▶ **Task objective**
Ignoring the pictures, copy the data exactly.

▶ **Record set**
____________

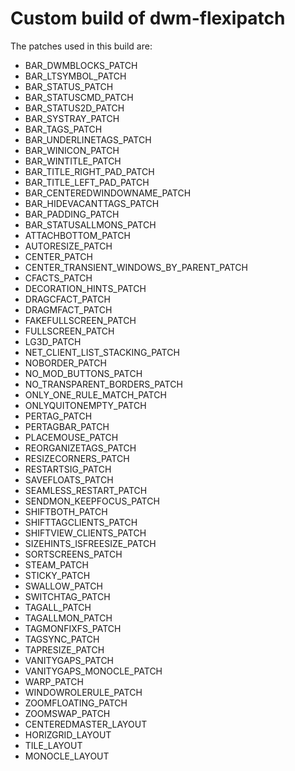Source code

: # Custom build of dwm-flexipatch

The patches used in this build are:

- BAR_DWMBLOCKS_PATCH
- BAR_LTSYMBOL_PATCH
- BAR_STATUS_PATCH
- BAR_STATUSCMD_PATCH
- BAR_STATUS2D_PATCH
- BAR_SYSTRAY_PATCH
- BAR_TAGS_PATCH
- BAR_UNDERLINETAGS_PATCH
- BAR_WINICON_PATCH
- BAR_WINTITLE_PATCH
- BAR_TITLE_RIGHT_PAD_PATCH
- BAR_TITLE_LEFT_PAD_PATCH
- BAR_CENTEREDWINDOWNAME_PATCH
- BAR_HIDEVACANTTAGS_PATCH
- BAR_PADDING_PATCH
- BAR_STATUSALLMONS_PATCH
- ATTACHBOTTOM_PATCH
- AUTORESIZE_PATCH
- CENTER_PATCH
- CENTER_TRANSIENT_WINDOWS_BY_PARENT_PATCH
- CFACTS_PATCH
- DECORATION_HINTS_PATCH
- DRAGCFACT_PATCH
- DRAGMFACT_PATCH
- FAKEFULLSCREEN_PATCH
- FULLSCREEN_PATCH
- LG3D_PATCH
- NET_CLIENT_LIST_STACKING_PATCH
- NOBORDER_PATCH
- NO_MOD_BUTTONS_PATCH
- NO_TRANSPARENT_BORDERS_PATCH
- ONLY_ONE_RULE_MATCH_PATCH
- ONLYQUITONEMPTY_PATCH
- PERTAG_PATCH
- PERTAGBAR_PATCH
- PLACEMOUSE_PATCH
- REORGANIZETAGS_PATCH
- RESIZECORNERS_PATCH
- RESTARTSIG_PATCH
- SAVEFLOATS_PATCH
- SEAMLESS_RESTART_PATCH
- SENDMON_KEEPFOCUS_PATCH
- SHIFTBOTH_PATCH
- SHIFTTAGCLIENTS_PATCH
- SHIFTVIEW_CLIENTS_PATCH
- SIZEHINTS_ISFREESIZE_PATCH
- SORTSCREENS_PATCH
- STEAM_PATCH
- STICKY_PATCH
- SWALLOW_PATCH
- SWITCHTAG_PATCH
- TAGALL_PATCH
- TAGALLMON_PATCH
- TAGMONFIXFS_PATCH
- TAGSYNC_PATCH
- TAPRESIZE_PATCH
- VANITYGAPS_PATCH
- VANITYGAPS_MONOCLE_PATCH
- WARP_PATCH
- WINDOWROLERULE_PATCH
- ZOOMFLOATING_PATCH
- ZOOMSWAP_PATCH
- CENTEREDMASTER_LAYOUT
- HORIZGRID_LAYOUT
- TILE_LAYOUT
- MONOCLE_LAYOUT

____________

▶ **Exercise output**
Source code

: # Custom build of dwm-flexipatch

The patches used in this build are:

- BAR_DWMBLOCKS_PATCH
- BAR_LTSYMBOL_PATCH
- BAR_STATUS_PATCH
- BAR_STATUSCMD_PATCH
- BAR_STATUS2D_PATCH
- BAR_SYSTRAY_PATCH
- BAR_TAGS_PATCH
- BAR_UNDERLINETAGS_PATCH
- BAR_WINICON_PATCH
- BAR_WINTITLE_PATCH
- BAR_TITLE_RIGHT_PAD_PATCH
- BAR_TITLE_LEFT_PAD_PATCH
- BAR_CENTEREDWINDOWNAME_PATCH
- BAR_HIDEVACANTTAGS_PATCH
- BAR_PADDING_PATCH
- BAR_STATUSALLMONS_PATCH
- ATTACHBOTTOM_PATCH
- AUTORESIZE_PATCH
- CENTER_PATCH
- CENTER_TRANSIENT_WINDOWS_BY_PARENT_PATCH
- CFACTS_PATCH
- DECORATION_HINTS_PATCH
- DRAGCFACT_PATCH
- DRAGMFACT_PATCH
- FAKEFULLSCREEN_PATCH
- FULLSCREEN_PATCH
- LG3D_PATCH
- NET_CLIENT_LIST_STACKING_PATCH
- NOBORDER_PATCH
- NO_MOD_BUTTONS_PATCH
- NO_TRANSPARENT_BORDERS_PATCH
- ONLY_ONE_RULE_MATCH_PATCH
- ONLYQUITONEMPTY_PATCH
- PERTAG_PATCH
- PERTAGBAR_PATCH
- PLACEMOUSE_PATCH
- REORGANIZETAGS_PATCH
- RESIZECORNERS_PATCH
- RESTARTSIG_PATCH
- SAVEFLOATS_PATCH
- SEAMLESS_RESTART_PATCH
- SENDMON_KEEPFOCUS_PATCH
- SHIFTBOTH_PATCH
- SHIFTTAGCLIENTS_PATCH
- SHIFTVIEW_CLIENTS_PATCH
- SIZEHINTS_ISFREESIZE_PATCH
- SORTSCREENS_PATCH
- STEAM_PATCH
- STICKY_PATCH
- SWALLOW_PATCH
- SWITCHTAG_PATCH
- TAGALL_PATCH
- TAGALLMON_PATCH
- TAGMONFIXFS_PATCH
- TAGSYNC_PATCH
- TAPRESIZE_PATCH
- VANITYGAPS_PATCH
- VANITYGAPS_MONOCLE_PATCH
- WARP_PATCH
- WINDOWROLERULE_PATCH
- ZOOMFLOATING_PATCH
- ZOOMSWAP_PATCH
- CENTEREDMASTER_LAYOUT
- HORIZGRID_LAYOUT
- TILE_LAYOUT
- MONOCLE_LAYOUT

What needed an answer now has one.